### What is needed:
Each record must be reproduced exactly as it is shown.

### Records for this exercise:
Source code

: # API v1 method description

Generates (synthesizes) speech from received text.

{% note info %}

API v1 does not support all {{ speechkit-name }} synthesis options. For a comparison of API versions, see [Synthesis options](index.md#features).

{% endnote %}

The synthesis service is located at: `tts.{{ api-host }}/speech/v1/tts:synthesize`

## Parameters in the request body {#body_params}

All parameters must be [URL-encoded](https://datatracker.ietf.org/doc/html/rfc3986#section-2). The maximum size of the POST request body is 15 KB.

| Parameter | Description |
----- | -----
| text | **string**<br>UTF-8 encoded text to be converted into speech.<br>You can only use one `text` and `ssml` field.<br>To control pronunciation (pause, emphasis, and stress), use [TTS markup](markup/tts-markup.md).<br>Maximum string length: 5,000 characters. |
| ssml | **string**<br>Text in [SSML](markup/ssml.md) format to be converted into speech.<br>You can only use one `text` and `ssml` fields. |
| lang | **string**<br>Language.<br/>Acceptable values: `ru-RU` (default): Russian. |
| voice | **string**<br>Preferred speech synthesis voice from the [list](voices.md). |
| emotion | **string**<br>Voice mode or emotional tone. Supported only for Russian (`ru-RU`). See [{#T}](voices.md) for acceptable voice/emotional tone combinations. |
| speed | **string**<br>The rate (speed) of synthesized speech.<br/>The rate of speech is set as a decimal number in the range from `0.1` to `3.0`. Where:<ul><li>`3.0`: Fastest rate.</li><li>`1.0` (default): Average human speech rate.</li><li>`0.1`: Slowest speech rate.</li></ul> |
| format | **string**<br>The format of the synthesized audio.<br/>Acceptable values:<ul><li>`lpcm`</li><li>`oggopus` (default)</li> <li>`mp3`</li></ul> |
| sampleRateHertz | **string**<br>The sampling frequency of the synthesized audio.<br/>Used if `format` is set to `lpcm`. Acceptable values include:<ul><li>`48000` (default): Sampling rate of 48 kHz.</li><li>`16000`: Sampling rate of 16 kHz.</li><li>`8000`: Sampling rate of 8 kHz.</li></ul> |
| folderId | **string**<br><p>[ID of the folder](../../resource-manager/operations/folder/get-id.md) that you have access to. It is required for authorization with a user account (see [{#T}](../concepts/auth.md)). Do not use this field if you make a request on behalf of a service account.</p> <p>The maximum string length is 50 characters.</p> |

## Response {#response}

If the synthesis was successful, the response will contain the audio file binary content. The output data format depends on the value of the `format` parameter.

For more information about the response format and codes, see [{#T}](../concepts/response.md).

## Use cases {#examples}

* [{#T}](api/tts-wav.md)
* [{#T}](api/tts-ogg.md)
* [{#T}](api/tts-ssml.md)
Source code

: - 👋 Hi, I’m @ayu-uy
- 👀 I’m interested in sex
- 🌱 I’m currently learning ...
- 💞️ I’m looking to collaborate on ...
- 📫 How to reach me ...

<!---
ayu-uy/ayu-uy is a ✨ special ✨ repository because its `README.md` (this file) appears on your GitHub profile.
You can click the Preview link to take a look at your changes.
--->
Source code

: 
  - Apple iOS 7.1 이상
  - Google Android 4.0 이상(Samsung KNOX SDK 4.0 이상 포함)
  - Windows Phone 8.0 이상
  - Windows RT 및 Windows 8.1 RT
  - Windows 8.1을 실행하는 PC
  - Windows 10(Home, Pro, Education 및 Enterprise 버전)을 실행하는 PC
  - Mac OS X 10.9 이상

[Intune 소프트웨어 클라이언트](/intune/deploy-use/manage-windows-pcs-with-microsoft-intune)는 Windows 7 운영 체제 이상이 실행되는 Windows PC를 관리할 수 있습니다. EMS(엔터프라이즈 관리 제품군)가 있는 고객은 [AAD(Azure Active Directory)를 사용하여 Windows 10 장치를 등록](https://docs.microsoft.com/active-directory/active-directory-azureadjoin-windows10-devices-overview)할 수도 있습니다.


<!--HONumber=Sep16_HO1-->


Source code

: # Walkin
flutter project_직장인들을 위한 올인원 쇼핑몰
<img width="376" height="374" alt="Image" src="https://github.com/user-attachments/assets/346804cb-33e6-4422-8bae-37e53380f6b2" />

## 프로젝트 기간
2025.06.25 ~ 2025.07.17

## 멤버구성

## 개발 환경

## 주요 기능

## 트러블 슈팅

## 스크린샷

### Expected output:
Source code

: # API v1 method description

Generates (synthesizes) speech from received text.

{% note info %}

API v1 does not support all {{ speechkit-name }} synthesis options. For a comparison of API versions, see [Synthesis options](index.md#features).

{% endnote %}

The synthesis service is located at: `tts.{{ api-host }}/speech/v1/tts:synthesize`

## Parameters in the request body {#body_params}

All parameters must be [URL-encoded](https://datatracker.ietf.org/doc/html/rfc3986#section-2). The maximum size of the POST request body is 15 KB.

| Parameter | Description |
----- | -----
| text | **string**<br>UTF-8 encoded text to be converted into speech.<br>You can only use one `text` and `ssml` field.<br>To control pronunciation (pause, emphasis, and stress), use [TTS markup](markup/tts-markup.md).<br>Maximum string length: 5,000 characters. |
| ssml | **string**<br>Text in [SSML](markup/ssml.md) format to be converted into speech.<br>You can only use one `text` and `ssml` fields. |
| lang | **string**<br>Language.<br/>Acceptable values: `ru-RU` (default): Russian. |
| voice | **string**<br>Preferred speech synthesis voice from the [list](voices.md). |
| emotion | **string**<br>Voice mode or emotional tone. Supported only for Russian (`ru-RU`). See [{#T}](voices.md) for acceptable voice/emotional tone combinations. |
| speed | **string**<br>The rate (speed) of synthesized speech.<br/>The rate of speech is set as a decimal number in the range from `0.1` to `3.0`. Where:<ul><li>`3.0`: Fastest rate.</li><li>`1.0` (default): Average human speech rate.</li><li>`0.1`: Slowest speech rate.</li></ul> |
| format | **string**<br>The format of the synthesized audio.<br/>Acceptable values:<ul><li>`lpcm`</li><li>`oggopus` (default)</li> <li>`mp3`</li></ul> |
| sampleRateHertz | **string**<br>The sampling frequency of the synthesized audio.<br/>Used if `format` is set to `lpcm`. Acceptable values include:<ul><li>`48000` (default): Sampling rate of 48 kHz.</li><li>`16000`: Sampling rate of 16 kHz.</li><li>`8000`: Sampling rate of 8 kHz.</li></ul> |
| folderId | **string**<br><p>[ID of the folder](../../resource-manager/operations/folder/get-id.md) that you have access to. It is required for authorization with a user account (see [{#T}](../concepts/auth.md)). Do not use this field if you make a request on behalf of a service account.</p> <p>The maximum string length is 50 characters.</p> |

## Response {#response}

If the synthesis was successful, the response will contain the audio file binary content. The output data format depends on the value of the `format` parameter.

For more information about the response format and codes, see [{#T}](../concepts/response.md).

## Use cases {#examples}

* [{#T}](api/tts-wav.md)
* [{#T}](api/tts-ogg.md)
* [{#T}](api/tts-ssml.md)
Source code

: - 👋 Hi, I’m @ayu-uy
- 👀 I’m interested in sex
- 🌱 I’m currently learning ...
- 💞️ I’m looking to collaborate on ...
- 📫 How to reach me ...

<!---
ayu-uy/ayu-uy is a ✨ special ✨ repository because its `README.md` (this file) appears on your GitHub profile.
You can click the Preview link to take a look at your changes.
--->
Source code

: 
  - Apple iOS 7.1 이상
  - Google Android 4.0 이상(Samsung KNOX SDK 4.0 이상 포함)
  - Windows Phone 8.0 이상
  - Windows RT 및 Windows 8.1 RT
  - Windows 8.1을 실행하는 PC
  - Windows 10(Home, Pro, Education 및 Enterprise 버전)을 실행하는 PC
  - Mac OS X 10.9 이상

[Intune 소프트웨어 클라이언트](/intune/deploy-use/manage-windows-pcs-with-microsoft-intune)는 Windows 7 운영 체제 이상이 실행되는 Windows PC를 관리할 수 있습니다. EMS(엔터프라이즈 관리 제품군)가 있는 고객은 [AAD(Azure Active Directory)를 사용하여 Windows 10 장치를 등록](https://docs.microsoft.com/active-directory/active-directory-azureadjoin-windows10-devices-overview)할 수도 있습니다.


<!--HONumber=Sep16_HO1-->


Source code

: # Walkin
flutter project_직장인들을 위한 올인원 쇼핑몰
<img width="376" height="374" alt="Image" src="https://github.com/user-attachments/assets/346804cb-33e6-4422-8bae-37e53380f6b2" />

## 프로젝트 기간
2025.06.25 ~ 2025.07.17

## 멤버구성

## 개발 환경

## 주요 기능

## 트러블 슈팅

## 스크린샷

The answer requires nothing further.